◆ YOUR GOAL
Among the records, which lines include "Talk"? List them.

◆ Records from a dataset
__________________________________________________

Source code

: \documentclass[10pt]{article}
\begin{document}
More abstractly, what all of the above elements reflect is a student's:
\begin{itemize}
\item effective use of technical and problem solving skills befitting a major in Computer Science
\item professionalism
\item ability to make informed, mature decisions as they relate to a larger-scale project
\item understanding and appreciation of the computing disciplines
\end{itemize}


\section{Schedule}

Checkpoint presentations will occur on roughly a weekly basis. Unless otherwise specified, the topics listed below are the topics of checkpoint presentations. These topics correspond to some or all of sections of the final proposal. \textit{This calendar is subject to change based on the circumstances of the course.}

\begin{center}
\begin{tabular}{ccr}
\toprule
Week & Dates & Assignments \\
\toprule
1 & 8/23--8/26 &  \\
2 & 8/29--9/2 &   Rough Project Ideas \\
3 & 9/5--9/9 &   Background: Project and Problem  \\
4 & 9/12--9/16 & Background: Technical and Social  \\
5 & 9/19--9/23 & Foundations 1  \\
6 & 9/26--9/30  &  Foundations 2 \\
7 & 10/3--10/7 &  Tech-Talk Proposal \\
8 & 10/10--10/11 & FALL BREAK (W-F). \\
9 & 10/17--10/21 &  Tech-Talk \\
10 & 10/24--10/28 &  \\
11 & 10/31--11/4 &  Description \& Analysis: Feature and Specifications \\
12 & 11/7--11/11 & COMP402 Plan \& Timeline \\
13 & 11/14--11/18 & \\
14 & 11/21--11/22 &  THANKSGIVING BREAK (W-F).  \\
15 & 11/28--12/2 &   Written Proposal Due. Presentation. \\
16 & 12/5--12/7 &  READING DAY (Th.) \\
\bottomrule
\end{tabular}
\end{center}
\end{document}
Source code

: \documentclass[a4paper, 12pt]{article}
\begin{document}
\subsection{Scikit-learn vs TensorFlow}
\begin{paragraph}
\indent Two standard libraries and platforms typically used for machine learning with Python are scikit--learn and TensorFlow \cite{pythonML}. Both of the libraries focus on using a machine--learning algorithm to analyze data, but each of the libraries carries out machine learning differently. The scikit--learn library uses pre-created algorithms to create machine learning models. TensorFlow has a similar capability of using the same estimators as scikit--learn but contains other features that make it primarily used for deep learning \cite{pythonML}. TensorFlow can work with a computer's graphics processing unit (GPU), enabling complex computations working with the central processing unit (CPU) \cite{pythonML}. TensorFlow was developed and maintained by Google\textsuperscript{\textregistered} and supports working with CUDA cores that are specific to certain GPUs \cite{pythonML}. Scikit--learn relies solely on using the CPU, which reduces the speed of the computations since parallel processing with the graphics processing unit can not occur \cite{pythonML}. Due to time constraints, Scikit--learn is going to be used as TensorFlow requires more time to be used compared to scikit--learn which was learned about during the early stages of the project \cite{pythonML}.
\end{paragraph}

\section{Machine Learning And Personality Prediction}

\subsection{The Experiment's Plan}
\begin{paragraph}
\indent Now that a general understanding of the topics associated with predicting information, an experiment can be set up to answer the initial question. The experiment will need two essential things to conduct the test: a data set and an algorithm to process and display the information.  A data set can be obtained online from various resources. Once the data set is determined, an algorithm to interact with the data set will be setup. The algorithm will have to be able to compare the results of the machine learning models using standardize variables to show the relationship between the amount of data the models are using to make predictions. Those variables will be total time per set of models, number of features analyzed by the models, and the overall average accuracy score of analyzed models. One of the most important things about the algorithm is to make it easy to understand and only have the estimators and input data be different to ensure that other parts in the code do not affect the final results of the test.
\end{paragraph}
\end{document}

__________________________________________________

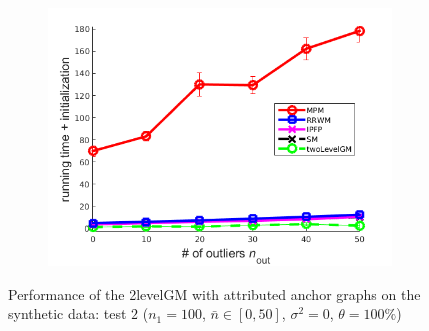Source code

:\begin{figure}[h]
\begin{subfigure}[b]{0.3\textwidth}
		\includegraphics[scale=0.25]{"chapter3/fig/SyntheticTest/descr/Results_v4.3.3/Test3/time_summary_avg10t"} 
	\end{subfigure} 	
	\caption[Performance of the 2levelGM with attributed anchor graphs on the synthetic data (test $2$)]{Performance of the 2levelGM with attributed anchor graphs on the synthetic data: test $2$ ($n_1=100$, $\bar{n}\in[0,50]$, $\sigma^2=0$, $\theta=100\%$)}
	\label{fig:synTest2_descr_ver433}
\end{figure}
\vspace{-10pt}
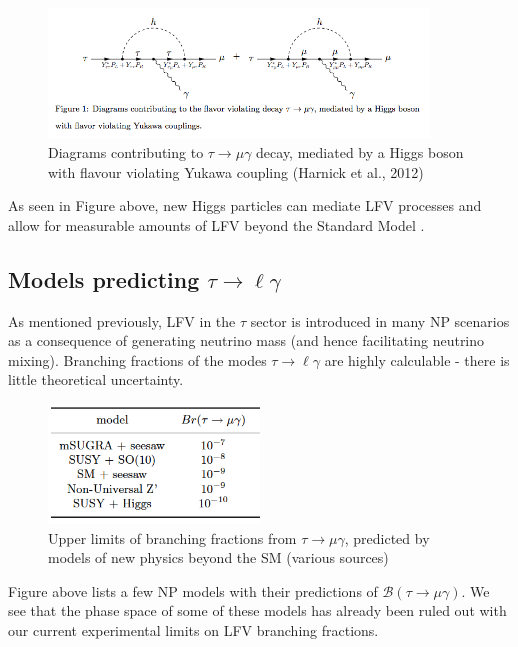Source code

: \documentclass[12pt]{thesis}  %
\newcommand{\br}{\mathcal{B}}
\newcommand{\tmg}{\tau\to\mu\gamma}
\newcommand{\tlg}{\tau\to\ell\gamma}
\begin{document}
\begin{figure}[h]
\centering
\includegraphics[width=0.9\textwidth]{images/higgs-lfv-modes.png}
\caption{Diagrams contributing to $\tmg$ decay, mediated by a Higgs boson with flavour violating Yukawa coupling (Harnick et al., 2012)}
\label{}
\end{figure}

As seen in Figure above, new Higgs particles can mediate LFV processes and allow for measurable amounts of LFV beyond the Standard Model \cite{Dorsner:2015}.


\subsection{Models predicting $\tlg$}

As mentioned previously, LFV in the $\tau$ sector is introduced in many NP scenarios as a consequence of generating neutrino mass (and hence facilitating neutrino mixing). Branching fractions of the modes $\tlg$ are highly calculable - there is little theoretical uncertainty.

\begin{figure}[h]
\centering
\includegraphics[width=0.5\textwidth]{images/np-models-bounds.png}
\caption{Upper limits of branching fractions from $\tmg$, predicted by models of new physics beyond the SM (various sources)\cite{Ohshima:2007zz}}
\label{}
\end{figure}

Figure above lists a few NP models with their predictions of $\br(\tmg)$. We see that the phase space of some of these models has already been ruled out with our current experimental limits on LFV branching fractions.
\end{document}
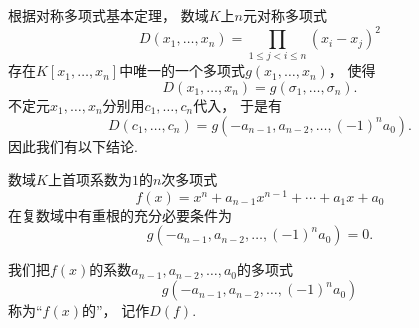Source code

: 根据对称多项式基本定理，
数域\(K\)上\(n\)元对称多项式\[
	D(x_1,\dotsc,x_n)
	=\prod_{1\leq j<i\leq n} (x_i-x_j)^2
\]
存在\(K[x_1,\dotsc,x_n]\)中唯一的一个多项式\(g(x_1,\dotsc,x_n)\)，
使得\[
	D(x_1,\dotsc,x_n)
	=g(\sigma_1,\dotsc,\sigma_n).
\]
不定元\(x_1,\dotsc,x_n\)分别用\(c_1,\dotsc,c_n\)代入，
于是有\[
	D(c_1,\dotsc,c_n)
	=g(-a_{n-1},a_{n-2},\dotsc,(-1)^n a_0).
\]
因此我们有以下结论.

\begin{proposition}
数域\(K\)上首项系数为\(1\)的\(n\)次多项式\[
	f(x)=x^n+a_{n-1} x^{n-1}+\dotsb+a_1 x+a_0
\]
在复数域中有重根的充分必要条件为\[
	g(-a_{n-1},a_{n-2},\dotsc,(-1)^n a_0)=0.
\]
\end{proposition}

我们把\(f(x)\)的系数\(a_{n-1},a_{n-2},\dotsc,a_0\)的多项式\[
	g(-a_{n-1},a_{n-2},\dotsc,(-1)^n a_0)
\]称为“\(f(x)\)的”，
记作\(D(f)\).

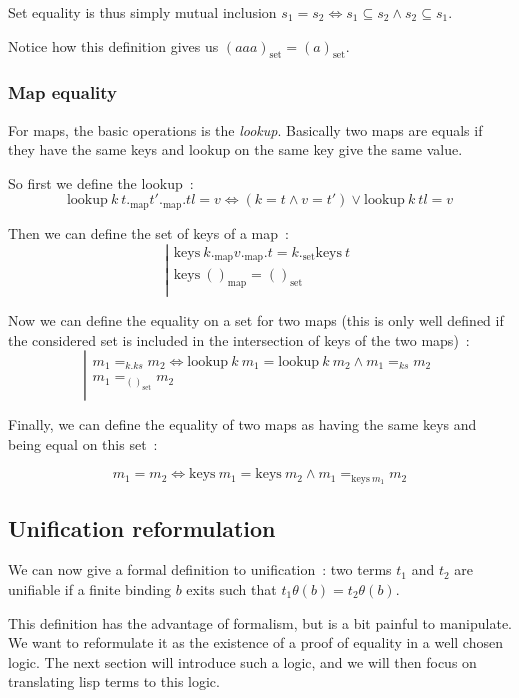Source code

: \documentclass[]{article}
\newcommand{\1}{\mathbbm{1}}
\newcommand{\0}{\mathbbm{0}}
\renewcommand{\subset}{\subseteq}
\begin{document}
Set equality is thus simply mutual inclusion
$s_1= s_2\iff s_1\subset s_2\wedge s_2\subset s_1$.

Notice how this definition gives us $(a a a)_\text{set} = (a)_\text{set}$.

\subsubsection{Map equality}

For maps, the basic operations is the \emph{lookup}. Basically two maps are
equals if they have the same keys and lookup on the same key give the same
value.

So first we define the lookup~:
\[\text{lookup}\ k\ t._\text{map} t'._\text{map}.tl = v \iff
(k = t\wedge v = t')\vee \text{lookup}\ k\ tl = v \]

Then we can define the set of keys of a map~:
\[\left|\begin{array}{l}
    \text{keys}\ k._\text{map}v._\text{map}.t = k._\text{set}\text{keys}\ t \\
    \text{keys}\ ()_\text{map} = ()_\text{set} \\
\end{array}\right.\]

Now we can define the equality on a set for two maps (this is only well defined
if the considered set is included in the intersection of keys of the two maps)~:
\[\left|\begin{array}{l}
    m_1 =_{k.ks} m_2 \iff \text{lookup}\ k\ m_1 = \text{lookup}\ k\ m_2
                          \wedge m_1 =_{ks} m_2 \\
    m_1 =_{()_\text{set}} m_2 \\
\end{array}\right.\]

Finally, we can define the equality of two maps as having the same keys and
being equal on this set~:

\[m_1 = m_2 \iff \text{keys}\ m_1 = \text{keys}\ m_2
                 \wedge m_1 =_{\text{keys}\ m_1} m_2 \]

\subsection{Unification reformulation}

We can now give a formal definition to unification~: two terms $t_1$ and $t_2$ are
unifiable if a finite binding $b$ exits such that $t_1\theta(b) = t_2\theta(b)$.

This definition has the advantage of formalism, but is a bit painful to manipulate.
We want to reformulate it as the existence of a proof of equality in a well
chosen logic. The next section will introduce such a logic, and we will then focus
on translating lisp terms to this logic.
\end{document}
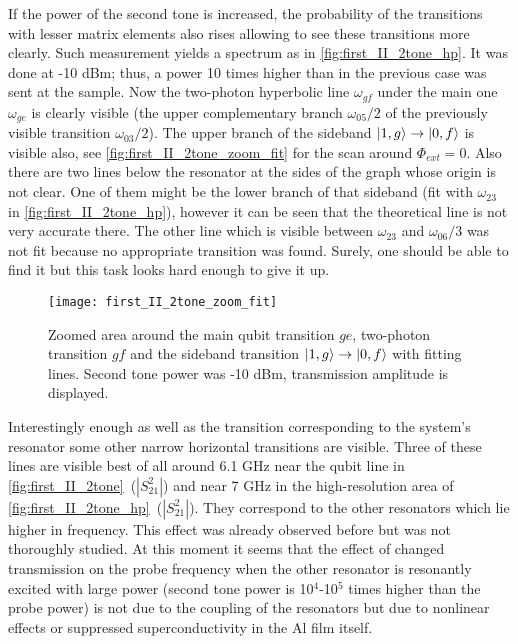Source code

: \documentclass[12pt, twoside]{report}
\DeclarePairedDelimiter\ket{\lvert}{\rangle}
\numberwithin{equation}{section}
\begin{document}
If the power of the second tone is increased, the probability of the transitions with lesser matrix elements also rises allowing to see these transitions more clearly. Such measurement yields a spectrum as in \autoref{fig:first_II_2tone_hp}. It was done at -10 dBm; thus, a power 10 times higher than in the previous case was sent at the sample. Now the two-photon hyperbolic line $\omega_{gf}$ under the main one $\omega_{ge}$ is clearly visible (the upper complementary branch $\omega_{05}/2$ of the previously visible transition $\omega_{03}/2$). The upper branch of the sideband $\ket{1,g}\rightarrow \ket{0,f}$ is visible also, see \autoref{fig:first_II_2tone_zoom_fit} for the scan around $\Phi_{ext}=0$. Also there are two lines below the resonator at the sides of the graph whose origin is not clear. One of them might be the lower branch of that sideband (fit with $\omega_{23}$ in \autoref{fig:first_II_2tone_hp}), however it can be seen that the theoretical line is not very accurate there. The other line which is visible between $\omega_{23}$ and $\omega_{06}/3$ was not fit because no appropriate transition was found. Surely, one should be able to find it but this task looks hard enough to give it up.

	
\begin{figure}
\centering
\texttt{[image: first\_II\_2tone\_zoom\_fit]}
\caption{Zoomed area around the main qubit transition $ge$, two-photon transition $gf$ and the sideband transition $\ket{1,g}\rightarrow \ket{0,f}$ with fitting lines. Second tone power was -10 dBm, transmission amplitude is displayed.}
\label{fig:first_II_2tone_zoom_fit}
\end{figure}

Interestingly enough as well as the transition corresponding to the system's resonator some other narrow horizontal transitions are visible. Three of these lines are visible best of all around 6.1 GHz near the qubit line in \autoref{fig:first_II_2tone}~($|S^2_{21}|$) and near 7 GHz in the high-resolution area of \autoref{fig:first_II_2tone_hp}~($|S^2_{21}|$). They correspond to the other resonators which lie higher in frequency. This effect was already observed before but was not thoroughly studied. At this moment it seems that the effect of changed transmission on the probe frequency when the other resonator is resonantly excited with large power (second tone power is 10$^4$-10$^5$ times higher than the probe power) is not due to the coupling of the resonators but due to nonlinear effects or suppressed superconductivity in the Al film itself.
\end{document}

__________________________________________________

◆ ANSWER SPACE
7 & 10/3--10/7 &  Tech-Talk Proposal \\
9 & 10/17--10/21 &  Tech-Talk \\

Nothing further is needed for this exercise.